Note that the first permission checks happen using Unix & Linux permissions. If the checks succeed, then the operation system will use SELinux checks to verify object access. If you have trouble, then first examine Unix & Linux permissions. If the traditional permissions are Ok, then move to SELinux contexts.
(Please do not perform a chmod -R 0777 /var/www
like you find at places like Stack Overflow).
Unix & Linux permissions
After you install Nginx, the scriptlets create a nginx
user and a nginx
group. You can use the group to provide traditional Unix & Linux permissions, like read-only or read-write access to the files on the webserver.
The configuration shown below follows the Principle of Least Privilege. root
owns the documents, and root
has read-write access. The group nginx
has read access to the documents. And other
users have no access to the documents.
# ls -l /var/www drwxr-x---. 5 root nginx 4096 Nov 18 15:15 html # ls -l /var/www/html -rw-r-----. 1 root nginx 1633 Nov 18 15:15 index.html
You should use the owner root:nginx
and resist the urge to use nginx:nginx
. nginx:nginx
gives the web server write access to the documents, and there is usually no reason for the web server to have write access to static html files.
SELinux Contexts
Traditional Unix & Linux permissions are only half the recipe. You must also manage SELinux contexts or risk a 403 - the "Forbidden" error.

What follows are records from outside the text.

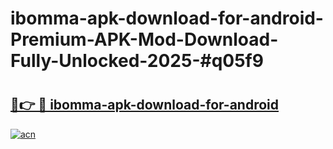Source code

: # ibomma-apk-download-for-android-Premium-APK-Mod-Download-Fully-Unlocked-2025-#q05f9

# <h2><a href="https://bedroomkl.my?title=ibomma-apk-download-for-android&ref=1AP">🔗👉 🔴 ibomma-apk-download-for-android</a></h2>

[![acn](https://github.com/user-attachments/assets/0f9c940e-d8b0-45ae-aac7-cd30a18b3e1c)](https://bedroomkl.my?title=ibomma-apk-download-for-android&ref=1AP)

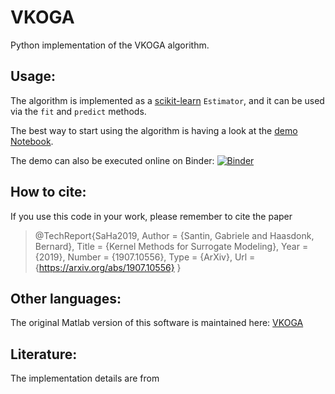 # VKOGA
Python implementation of the VKOGA algorithm.


## Usage:
The algorithm is implemented as a [scikit-learn](https://scikit-learn.org/stable/) `Estimator`, and it can be used via the `fit` and `predict` methods.

The best way to start using the algorithm is having a look at the [demo Notebook](demo.ipynb). 

The demo can also be executed online on Binder: [![Binder](https://mybinder.org/badge_logo.svg)](https://mybinder.org/v2/gl/gabriele.santin%2Fvkoga/master?filepath=demo.ipynb)


## How to cite:
If you use this code in your work, please remember to cite the paper


>@TechReport{SaHa2019,
>  Author                   = {Santin, Gabriele and Haasdonk, Bernard},
>  Title                    = {Kernel Methods for Surrogate Modeling},
>  Year                     = {2019},
>  Number                   = {1907.10556},
>  Type                     = {ArXiv},
> Url                      = {https://arxiv.org/abs/1907.10556}
>}



## Other languages:
The original Matlab version of this software is maintained here:
[VKOGA](https://gitlab.mathematik.uni-stuttgart.de/pub/ians-anm/vkoga)


## Literature:
The implementation details are from



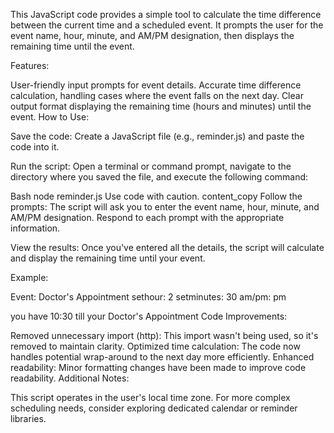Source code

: This JavaScript code provides a simple tool to calculate the time difference between the current time and a scheduled event. It prompts the user for the event name, hour, minute, and AM/PM designation, then displays the remaining time until the event.

Features:

User-friendly input prompts for event details.
Accurate time difference calculation, handling cases where the event falls on the next day.
Clear output format displaying the remaining time (hours and minutes) until the event.
How to Use:

Save the code: Create a JavaScript file (e.g., reminder.js) and paste the code into it.

Run the script: Open a terminal or command prompt, navigate to the directory where you saved the file, and execute the following command:

Bash
node reminder.js
Use code with caution.
content_copy
Follow the prompts: The script will ask you to enter the event name, hour, minute, and AM/PM designation. Respond to each prompt with the appropriate information.

View the results: Once you've entered all the details, the script will calculate and display the remaining time until your event.

Example:

Event: Doctor's Appointment
sethour: 2
setminutes: 30
am/pm: pm

you have 10:30 till your Doctor's Appointment
Code Improvements:

Removed unnecessary import (http): This import wasn't being used, so it's removed to maintain clarity.
Optimized time calculation: The code now handles potential wrap-around to the next day more efficiently.
Enhanced readability: Minor formatting changes have been made to improve code readability.
Additional Notes:

This script operates in the user's local time zone.
For more complex scheduling needs, consider exploring dedicated calendar or reminder libraries.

Continuing with the /var/www/html
example, you have to set the SELinux context. To learn the context set by the Fedora maintainers, check /usr/share/nginx/html
:
# ls -Z /usr/share/nginx/html system_u:object_r:httpd_sys_content_t:s0 index.html system_u:object_r:httpd_sys_content_t:s0 nginx-logo.png ...
So the final task is to change the context to system_u:object_r:httpd_sys_content_t:s0
:
# restorecon /var/www/html # ls -Z /var/www/html/ system_u:object_r:httpd_sys_content_t:s0 index.html system_u:object_r:httpd_sys_content_t:s0 nginx-logo.png ...
If you are using an unusual directory for server storage, like /opt/www/html
, then you may not be able to use restorecon
to automatically fix the SELinux context. In this case, set the context and save it so it is permanent:
# chcon -R system_u:object_r:httpd_sys_content_t:s0 /opt/www # semanage fcontext -a -t httpd_sys_content_t "/opt/www(/.*)?"